● EXERCISE DESCRIPTION
Examine each line of the listing below. Copy those in which the string "that" appears.

※ ※ ※

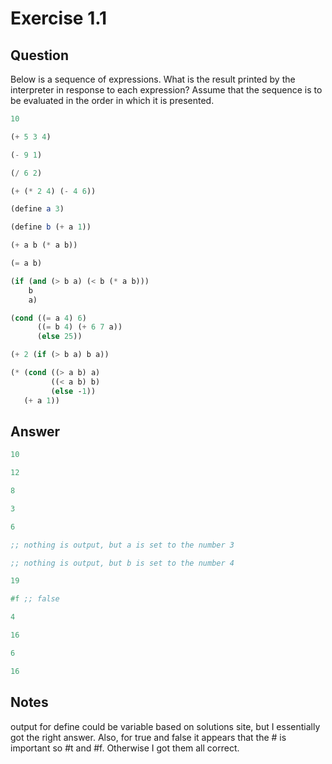 Exercise 1.1
============

## Question

Below is a sequence of expressions. What is the result printed by the interpreter in response to each expression? Assume that the sequence is to be evaluated in the order in which it is presented.

```scheme
10

(+ 5 3 4)

(- 9 1)

(/ 6 2)

(+ (* 2 4) (- 4 6))

(define a 3)

(define b (+ a 1))

(+ a b (* a b))

(= a b)

(if (and (> b a) (< b (* a b)))
    b
    a)

(cond ((= a 4) 6)
      ((= b 4) (+ 6 7 a))
      (else 25))

(+ 2 (if (> b a) b a))

(* (cond ((> a b) a)
         ((< a b) b)
         (else -1))
   (+ a 1))
```


## Answer

```scheme
10

12

8

3

6

;; nothing is output, but a is set to the number 3

;; nothing is output, but b is set to the number 4

19

#f ;; false

4

16

6

16
```


## Notes

output for define could be variable based on solutions site, but I essentially got the right answer. Also, for true and false it appears that the # is important so #t and #f. Otherwise I got them all correct.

※ ※ ※

● ANSWER FOR THIS EXERCISE
Below is a sequence of expressions. What is the result printed by the interpreter in response to each expression? Assume that the sequence is to be evaluated in the order in which it is presented.
output for define could be variable based on solutions site, but I essentially got the right answer. Also, for true and false it appears that the # is important so #t and #f. Otherwise I got them all correct.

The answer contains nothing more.